In the San Blas district of Peru, was the restaurant Pachapapa. This was by far the best meal we had in Peru. It was nestled in a courtyard and all the dishes were prepared in an oven next to us. Quite spectacular. DELICIOUS!
Lima's Larco Museum showcases remarkable chronological galleries providing an excellent overview on 3000 years of development of Peruvian pre-Columbian history. Located in a beautiful 18th century mansion built over a 7th century pre-Columbian pyramid, it is surrounded by beautiful gardens including some incredible cactus. The museum feature wonderful collections from Ancient Peru and the famous erotic archaeological collection, one of the most visited Peruvian tourist attractions. Some will make you giggle.

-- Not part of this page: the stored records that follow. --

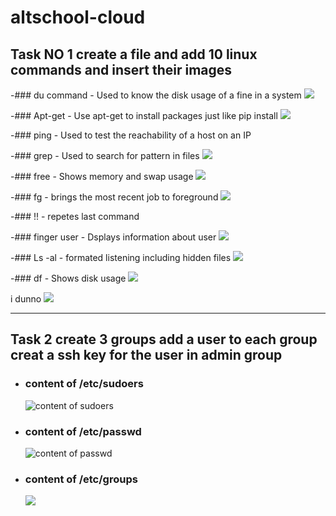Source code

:  # altschool-cloud

 ## Task NO 1 create a file and add 10 linux commands and insert their images


-### du command - Used to know the disk usage of a fine in a system
    ![](https://github.com/RashRAJ/altschool-cloud/blob/main/Screenshot%202022-08-18%20102507.png)

-### Apt-get  - Use apt-get to install packages just like pip install
    ![](https://github.com/RashRAJ/altschool-cloud/blob/main/Screenshot%202022-08-18%20102507.png)

-### ping - Used to test the reachability of a host on an IP
    ![]()

-### grep - Used to search for pattern in files
    ![](https://github.com/RashRAJ/altschool-cloud/blob/main/Screenshot%202022-08-24%20091858.png)

-### free - Shows memory and swap usage
    ![](https://github.com/RashRAJ/altschool-cloud/blob/main/Screenshot%202022-08-24%20092028.png)

-### fg - brings the most recent job to foreground
    ![](https://github.com/RashRAJ/altschool-cloud/blob/main/Screenshot%202022-08-24%20085919.png)

-### !! - repetes last command

-### finger user - Dsplays information about user
    ![](https://github.com/RashRAJ/altschool-cloud/blob/main/Screenshot%202022-08-24%20093934.png)

-### Ls -al    - formated listening including hidden files
    ![](https://github.com/RashRAJ/altschool-cloud/blob/main/Screenshot%202022-08-24%20090119.png)

-### df - Shows disk usage 
    ![](https://github.com/RashRAJ/altschool-cloud/blob/main/Screenshot%202022-08-24%20094002.png)




i dunno 
![](https://github.com/RashRAJ/altschool-cloud/blob/main/Screenshot%202022-08-24%20093716.png)

-----------------------------------------------------------------------------------------------------------------------------------------------------------------

 ## Task 2 create 3 groups add a user to each group creat a ssh key for the user in admin group

- ### content of /etc/sudoers
     ![content of sudoers](https://github.com/RashRAJ/altschool-cloud/blob/main/etc_sudoers.png)

- ### content of /etc/passwd
     ![content of passwd](https://github.com/RashRAJ/altschool-cloud/blob/main/etc_groups.png)

- ### content of /etc/groups
     ![](https://github.com/RashRAJ/altschool-cloud/blob/main/etc_groups.png)






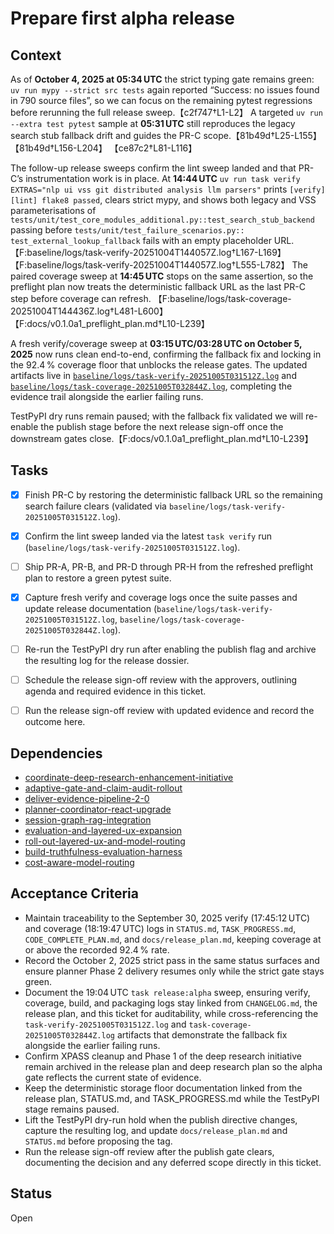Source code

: # Prepare first alpha release

## Context
As of **October 4, 2025 at 05:34 UTC** the strict typing gate remains green:
`uv run mypy --strict src tests` again reported “Success: no issues found in
790 source files”, so we can focus on the remaining pytest regressions before
rerunning the full release sweep.【c2f747†L1-L2】 A targeted `uv run --extra
test pytest` sample at **05:31 UTC** still reproduces the legacy search stub
fallback drift and guides the PR-C scope.【81b49d†L25-L155】【81b49d†L156-L204】
【ce87c2†L81-L116】

The follow-up release sweeps confirm the lint sweep landed and that PR-C’s
instrumentation work is in place. At **14:44 UTC** `uv run task verify
EXTRAS="nlp ui vss git distributed analysis llm parsers"` prints
`[verify][lint] flake8 passed`, clears strict mypy, and shows both legacy and
VSS parameterisations of
`tests/unit/test_core_modules_additional.py::test_search_stub_backend`
passing before `tests/unit/test_failure_scenarios.py::
test_external_lookup_fallback` fails with an empty placeholder URL.
【F:baseline/logs/task-verify-20251004T144057Z.log†L167-L169】【F:baseline/logs/task-verify-20251004T144057Z.log†L555-L782】
The paired coverage sweep at **14:45 UTC** stops on the same assertion, so the
preflight plan now treats the deterministic fallback URL as the last PR-C step
before coverage can refresh.
【F:baseline/logs/task-coverage-20251004T144436Z.log†L481-L600】【F:docs/v0.1.0a1_preflight_plan.md†L10-L239】

A fresh verify/coverage sweep at **03:15 UTC/03:28 UTC on October 5, 2025** now
runs clean end-to-end, confirming the fallback fix and locking in the 92.4 %
coverage floor that unblocks the release gates. The updated artifacts live in
[`baseline/logs/task-verify-20251005T031512Z.log`](../baseline/logs/task-verify-20251005T031512Z.log)
and [`baseline/logs/task-coverage-20251005T032844Z.log`](../baseline/logs/task-coverage-20251005T032844Z.log),
completing the evidence trail alongside the earlier failing runs.

TestPyPI dry runs remain paused; with the fallback fix validated we will
re-enable the publish stage before the next release sign-off once the
downstream gates close.【F:docs/v0.1.0a1_preflight_plan.md†L10-L239】

## Tasks
- [x] Finish PR-C by restoring the deterministic fallback URL so the
  remaining search failure clears (validated via
  `baseline/logs/task-verify-20251005T031512Z.log`).
- [x] Confirm the lint sweep landed via the latest `task verify` run
  (`baseline/logs/task-verify-20251005T031512Z.log`).
- [ ] Ship PR-A, PR-B, and PR-D through PR-H from the refreshed preflight
  plan to restore a green pytest suite.
- [x] Capture fresh verify and coverage logs once the suite passes and update
  release documentation (`baseline/logs/task-verify-20251005T031512Z.log`,
  `baseline/logs/task-coverage-20251005T032844Z.log`).
- [ ] Re-run the TestPyPI dry run after enabling the publish flag and archive
  the resulting log for the release dossier.
- [ ] Schedule the release sign-off review with the approvers, outlining
  agenda and required evidence in this ticket.
- [ ] Run the release sign-off review with updated evidence and record
  the outcome here.


## Dependencies
- [coordinate-deep-research-enhancement-initiative](coordinate-deep-research-enhancement-initiative.md)
- [adaptive-gate-and-claim-audit-rollout](adaptive-gate-and-claim-audit-rollout.md)
- [deliver-evidence-pipeline-2-0](deliver-evidence-pipeline-2-0.md)
- [planner-coordinator-react-upgrade](planner-coordinator-react-upgrade.md)
- [session-graph-rag-integration](session-graph-rag-integration.md)
- [evaluation-and-layered-ux-expansion](evaluation-and-layered-ux-expansion.md)
- [roll-out-layered-ux-and-model-routing](roll-out-layered-ux-and-model-routing.md)
- [build-truthfulness-evaluation-harness](build-truthfulness-evaluation-harness.md)
- [cost-aware-model-routing](cost-aware-model-routing.md)

## Acceptance Criteria
- Maintain traceability to the September 30, 2025 verify (17:45:12 UTC) and
  coverage (18:19:47 UTC) logs in `STATUS.md`, `TASK_PROGRESS.md`,
  `CODE_COMPLETE_PLAN.md`, and `docs/release_plan.md`, keeping coverage at or
  above the recorded 92.4 % rate.
- Record the October 2, 2025 strict pass in the same status surfaces and ensure
  planner Phase 2 delivery resumes only while the strict gate stays green.
- Document the 19:04 UTC `task release:alpha` sweep, ensuring verify, coverage,
  build, and packaging logs stay linked from `CHANGELOG.md`, the release plan,
  and this ticket for auditability, while cross-referencing the
  `task-verify-20251005T031512Z.log` and `task-coverage-20251005T032844Z.log`
  artifacts that demonstrate the fallback fix alongside the earlier failing
  runs.
- Confirm XPASS cleanup and Phase 1 of the deep research initiative remain
  archived in the release plan and deep research plan so the alpha gate reflects
  the current state of evidence.
- Keep the deterministic storage floor documentation linked from the release
  plan, STATUS.md, and TASK_PROGRESS.md while the TestPyPI stage remains
  paused.
- Lift the TestPyPI dry-run hold when the publish directive changes, capture the
  resulting log, and update `docs/release_plan.md` and `STATUS.md` before
  proposing the tag.
- Run the release sign-off review after the publish gate clears, documenting the
  decision and any deferred scope directly in this ticket.

## Status
Open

Lake Titicaca is the largest navigable lake in the world. It's worth taking advantage of it's navigability to find your way onto a boat to Isla Taquile from Puno. The island is inhabited by a cooperative society of people who welcome travelers to their terraced island where they grow several varieties of potatoes and corn. Climb to the top to one the many restaurants built upon these terraces and enjoy a lunch overlooking the expanse of Lake Titicaca.
By Mariana TschudiEveryone in Lima knows Canta Rana—some consider it the best cevichería in the city. The owners’ son has a spot in the main market called Canta Ranita where the ceviche is just as good, and even though it’s a stall, the place has tons more personality. I especially like their sudado [a fish dish made with lime and tomatoes]. Mercado el Capullo, Jr. Unión 147. Photo by David Nicolas Giraldo. This appeared in the July/August 2012 issue.
La Casona by Inkaterra in Cusco, Peru is so gorgeously, sumptuously decorated it's hard not to be constantly wowed and counting your lucky stars for being on premises. Rooms are exquisite: velvet couches and chairs, a table by a window looking out onto the little plaza, truly over-the-top stone and marble bathrooms. Very expensive (like $500+) but worth it.
Last year when visiting Peru's beautiful Lake Titicaca, my husband and I went back and forth about whether to visit the lake's famous Uros Floating Islands. We'd received mixed reviews from travelers who'd already visited the islands. Ultimately we decided to give it a shot and hired a private boat for the trip to the islands as it didn't cost much more than a group boat and the owner catered more to our schedule and interests. Our decision to visit the Uros Floating Islands was one of the best we made during our trip. Aside from learning about the Uros people's fascinating culture, one of the young Uros men, seeing how interested we were in learning about how the Uros live on their reed islands, treated us to a really special experience - a ride in his traditional reed boat! When visiting Lake Titicaca, I definitely would suggest that you visit the Uros Floating Islands for a glimpse at a life lived literally on a lake. It was unlike anything I'd seen before or since.
This natural rock formation has been giving people thrills for centuries, and when you visit Sacsayhuamán, you can help keep it polished to a high shine by taking a slide yourself. A hard-won note, however: don't try to slow yourself down by using your hands. Doing so may cause you to catch a fingernail in a fissure and rip it pretty much off. Use your heels instead.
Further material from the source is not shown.